Gli obiettivi che si possono raggiungere attraverso tali sessioni di coaching sono molteplici: tutto dipende dall’incontro o dagli incontri preliminari con la committenza relativi alla definizione degli stessi.
La risorsa sulla quale si intende intervenire è il direttore commerciale che deve dovrà predisporre il nuovo business plan? Si può fare riflettere la risorsa, oggetto del coaching, sulla vision aziendale, sugli obiettivi di medio e lungo termine, sugli eventuali piani “di riserva” rispetto agli imprevisti che si potrebbero incontrare, sui fattori che potrebbero influenzare l’effettuazione del piano… In tale maniera, la risorsa stessa potrà sviluppare il nuovo business plan con maggiore consapevolezza rispetto ai suoi comportamenti, alle sue modalità decisionali, alla sua capacità di risolvere i problemi, alle sue modalità di definizione degli obiettivi ecc.
La risorsa  con la quale si intende effettuare la sessione è il nuovo responsabile di produzione? Si potrebbe allora intervenire nella definizione del proprio nuovo ruolo professionale, nei rischi che si potrebbero incontrare, nei nuovi rapporti da instaurare con collaboratori e colleghi, nell’individuazione delle possibili risorse a disposizione, nella definizione degli obiettivi e dei comportamenti più appropriati per raggiungerli ecc. Anche in questo caso, la sessione servirà innanzitutto per rendere consapevole l’individuo dei propri comportamenti; successivamente, lo stesso potrà riflettere su questi e modificarli o svilupparne di nuovi per ottenere maggiori successi nel nuovo ruolo.
Definire la propria vision individuale, individuare le risorse a disposizione e ciò che può servire al raggiungimento degli obiettivi propri e dell’organizzazione, fare emergere gli elementi da tenere sotto controllo e quali siano i punti chiave dello sviluppo personale e professionale, definire quali siano le mete/obiettivi intermedi, i passi iniziali, gli obiettivi di medio/lungo periodo, sviluppare la capacità di individuare i possibili imprevisti e saper cosa fare per superarli… questi sono solo alcuni degli elementi che il coach esperto riesce a fare emergere durante le sessioni di “coaching esperienziale”, altri possono essere analizzati e determinati congiuntamente alla committenza prima dell’intervento stesso.
È necessario, infine, sottolineare come il coach debba, comunque, sempre essere flessibile nel saper variare attività, riflessioni e metafore sulla base di nuovi elementi di interesse per lo sviluppo professionale della risorsa, che possono emergere durante la sessione.

Bibliografia

  • AA. VV. (2004). Complessità e gestione strategica delle risorse umane. Milano: Franco Angeli.

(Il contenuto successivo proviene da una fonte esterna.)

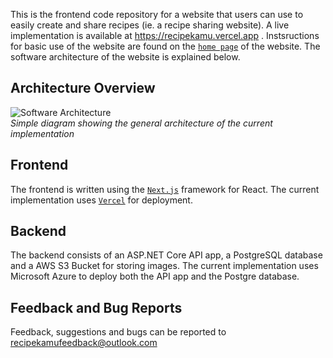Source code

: This is the frontend code repository for a website that users can use to easily create and share recipes (ie. a recipe sharing website). A live implementation is available at https://recipekamu.vercel.app . Instsructions for basic use of the website are found on the [`home page`](https://recipekamu.vercel.app) of the website. The software architecture of the website is explained below.

## Architecture Overview
![Software Architecture](https://github.com/ch999999/RecipesFrontend/blob/master/Extra_Images/architecture.PNG) <br />
*Simple diagram showing the general architecture of the current implementation*

## Frontend
The frontend is written using the [`Next.js`](https://nextjs.org/) framework for React. The current implementation uses [`Vercel`](https://vercel.com/) for deployment.

## Backend
The backend consists of an ASP.NET Core API app, a PostgreSQL database and a AWS S3 Bucket for storing images. The current implementation uses Microsoft Azure to deploy both the API app and the Postgre database.

## Feedback and Bug Reports
Feedback, suggestions and bugs can be reported to recipekamufeedback@outlook.com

  • AA. VV. (2008). Che cosa è il coaching manageriale. Carocci, Le Bussole.
  • Bader, J. (1968), Lo sport della vela. Murasia.
  • Cardani, M., Martone, A., Quintarelli, L., e Tassarotti, S. (2008), Business coaching. Wolters Kluwer Italia.
  • Honey, P., e Mumford, A. (1986), Using your learning styles. Petre Honey, Maidenhead.
  • Pinaud, Y. (1979), La pratica della vela. Murasia.
  • Rega, S., e Lodovici, R. (2004), Dal business coaching al coaching etico, come applicare con successo il coaching in azienda. Milano: Franco Angeli, Quaderni SL.
  • Whitmore, J. (2003), Coaching. Sperling & Kupfer Editori.